**Records supplied**

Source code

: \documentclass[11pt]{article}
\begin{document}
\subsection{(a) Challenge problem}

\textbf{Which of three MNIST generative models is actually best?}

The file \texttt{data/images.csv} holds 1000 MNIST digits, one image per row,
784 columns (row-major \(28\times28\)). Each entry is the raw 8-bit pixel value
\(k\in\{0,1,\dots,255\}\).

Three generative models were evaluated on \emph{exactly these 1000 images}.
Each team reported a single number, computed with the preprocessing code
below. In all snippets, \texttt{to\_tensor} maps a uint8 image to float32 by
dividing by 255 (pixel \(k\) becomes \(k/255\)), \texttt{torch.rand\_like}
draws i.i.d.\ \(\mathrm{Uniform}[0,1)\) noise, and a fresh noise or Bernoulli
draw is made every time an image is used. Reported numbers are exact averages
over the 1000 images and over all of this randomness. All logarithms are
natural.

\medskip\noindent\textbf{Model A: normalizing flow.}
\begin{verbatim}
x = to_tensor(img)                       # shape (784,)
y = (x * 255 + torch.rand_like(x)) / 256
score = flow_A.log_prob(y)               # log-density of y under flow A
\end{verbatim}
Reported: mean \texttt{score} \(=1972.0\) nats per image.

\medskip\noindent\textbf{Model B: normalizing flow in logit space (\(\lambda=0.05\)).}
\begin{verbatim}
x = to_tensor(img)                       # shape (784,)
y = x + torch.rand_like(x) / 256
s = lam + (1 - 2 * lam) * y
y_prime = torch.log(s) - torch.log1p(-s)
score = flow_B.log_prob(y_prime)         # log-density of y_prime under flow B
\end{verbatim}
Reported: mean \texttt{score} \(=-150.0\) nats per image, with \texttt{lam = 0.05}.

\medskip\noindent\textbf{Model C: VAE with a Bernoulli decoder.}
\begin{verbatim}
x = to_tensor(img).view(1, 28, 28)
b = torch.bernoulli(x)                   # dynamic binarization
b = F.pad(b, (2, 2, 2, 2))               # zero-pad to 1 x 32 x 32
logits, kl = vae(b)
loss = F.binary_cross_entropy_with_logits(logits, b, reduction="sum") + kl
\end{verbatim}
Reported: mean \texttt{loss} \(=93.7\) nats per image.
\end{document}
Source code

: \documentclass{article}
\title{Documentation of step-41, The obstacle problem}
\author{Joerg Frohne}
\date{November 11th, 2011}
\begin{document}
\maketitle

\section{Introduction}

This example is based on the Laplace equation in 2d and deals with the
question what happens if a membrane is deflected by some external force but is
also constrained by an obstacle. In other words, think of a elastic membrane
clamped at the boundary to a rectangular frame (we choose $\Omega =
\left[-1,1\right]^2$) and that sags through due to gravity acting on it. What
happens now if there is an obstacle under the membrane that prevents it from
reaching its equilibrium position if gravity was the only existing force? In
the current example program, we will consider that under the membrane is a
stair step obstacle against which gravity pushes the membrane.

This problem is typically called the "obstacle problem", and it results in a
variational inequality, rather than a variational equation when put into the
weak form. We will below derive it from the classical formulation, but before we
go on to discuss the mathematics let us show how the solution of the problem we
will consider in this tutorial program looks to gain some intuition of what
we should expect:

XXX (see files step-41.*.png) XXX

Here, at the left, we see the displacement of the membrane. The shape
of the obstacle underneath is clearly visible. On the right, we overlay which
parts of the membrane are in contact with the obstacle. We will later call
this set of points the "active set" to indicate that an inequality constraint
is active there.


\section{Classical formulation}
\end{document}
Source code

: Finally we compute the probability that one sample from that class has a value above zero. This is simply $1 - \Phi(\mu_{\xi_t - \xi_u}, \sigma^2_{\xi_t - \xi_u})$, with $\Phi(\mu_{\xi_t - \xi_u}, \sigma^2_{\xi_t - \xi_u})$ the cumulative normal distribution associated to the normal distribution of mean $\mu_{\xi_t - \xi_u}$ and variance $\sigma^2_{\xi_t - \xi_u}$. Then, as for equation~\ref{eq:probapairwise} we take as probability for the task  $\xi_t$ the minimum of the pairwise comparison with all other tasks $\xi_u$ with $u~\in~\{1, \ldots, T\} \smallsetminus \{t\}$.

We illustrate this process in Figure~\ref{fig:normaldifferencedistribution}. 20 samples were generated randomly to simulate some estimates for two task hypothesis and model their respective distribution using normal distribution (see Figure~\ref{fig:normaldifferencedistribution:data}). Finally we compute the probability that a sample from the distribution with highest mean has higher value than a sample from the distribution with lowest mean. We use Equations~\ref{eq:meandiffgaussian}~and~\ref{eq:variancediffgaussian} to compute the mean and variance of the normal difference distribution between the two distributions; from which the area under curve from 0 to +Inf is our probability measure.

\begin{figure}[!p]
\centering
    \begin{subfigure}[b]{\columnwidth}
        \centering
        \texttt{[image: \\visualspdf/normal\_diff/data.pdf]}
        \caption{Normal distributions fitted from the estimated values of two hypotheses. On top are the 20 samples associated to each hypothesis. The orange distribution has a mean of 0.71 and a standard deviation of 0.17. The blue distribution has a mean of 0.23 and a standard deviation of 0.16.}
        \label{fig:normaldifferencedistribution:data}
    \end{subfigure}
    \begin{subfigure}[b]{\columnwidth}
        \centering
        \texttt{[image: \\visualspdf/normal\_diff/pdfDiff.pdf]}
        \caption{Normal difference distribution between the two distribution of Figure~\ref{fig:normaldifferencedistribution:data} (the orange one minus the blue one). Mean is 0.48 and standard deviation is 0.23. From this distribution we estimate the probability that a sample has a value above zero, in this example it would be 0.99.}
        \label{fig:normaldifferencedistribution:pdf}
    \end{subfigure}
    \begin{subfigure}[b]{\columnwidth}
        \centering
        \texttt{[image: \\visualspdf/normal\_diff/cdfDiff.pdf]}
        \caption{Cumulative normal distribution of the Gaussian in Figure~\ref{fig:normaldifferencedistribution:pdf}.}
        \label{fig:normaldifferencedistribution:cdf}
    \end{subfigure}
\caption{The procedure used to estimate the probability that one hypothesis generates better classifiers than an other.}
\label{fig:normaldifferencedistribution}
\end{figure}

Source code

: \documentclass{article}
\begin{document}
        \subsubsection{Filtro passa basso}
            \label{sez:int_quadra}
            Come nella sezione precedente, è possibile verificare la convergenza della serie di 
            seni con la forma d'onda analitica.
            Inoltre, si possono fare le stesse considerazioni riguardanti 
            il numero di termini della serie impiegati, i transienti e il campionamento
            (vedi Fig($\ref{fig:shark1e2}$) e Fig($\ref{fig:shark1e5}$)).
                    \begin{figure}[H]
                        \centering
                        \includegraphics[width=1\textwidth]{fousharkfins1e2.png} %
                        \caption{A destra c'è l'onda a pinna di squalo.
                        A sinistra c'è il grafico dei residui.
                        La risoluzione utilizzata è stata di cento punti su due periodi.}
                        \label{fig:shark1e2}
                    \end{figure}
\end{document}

**Work to complete**
Having found the line with "pinna di squalo." in the listing above, transcribe it and every line after it to the end, exactly, with no additions.

**Exercise answer**
                        \caption{A destra c'è l'onda a pinna di squalo.
                        A sinistra c'è il grafico dei residui.
                        La risoluzione utilizzata è stata di cento punti su due periodi.}
                        \label{fig:shark1e2}
                    \end{figure}
\end{document}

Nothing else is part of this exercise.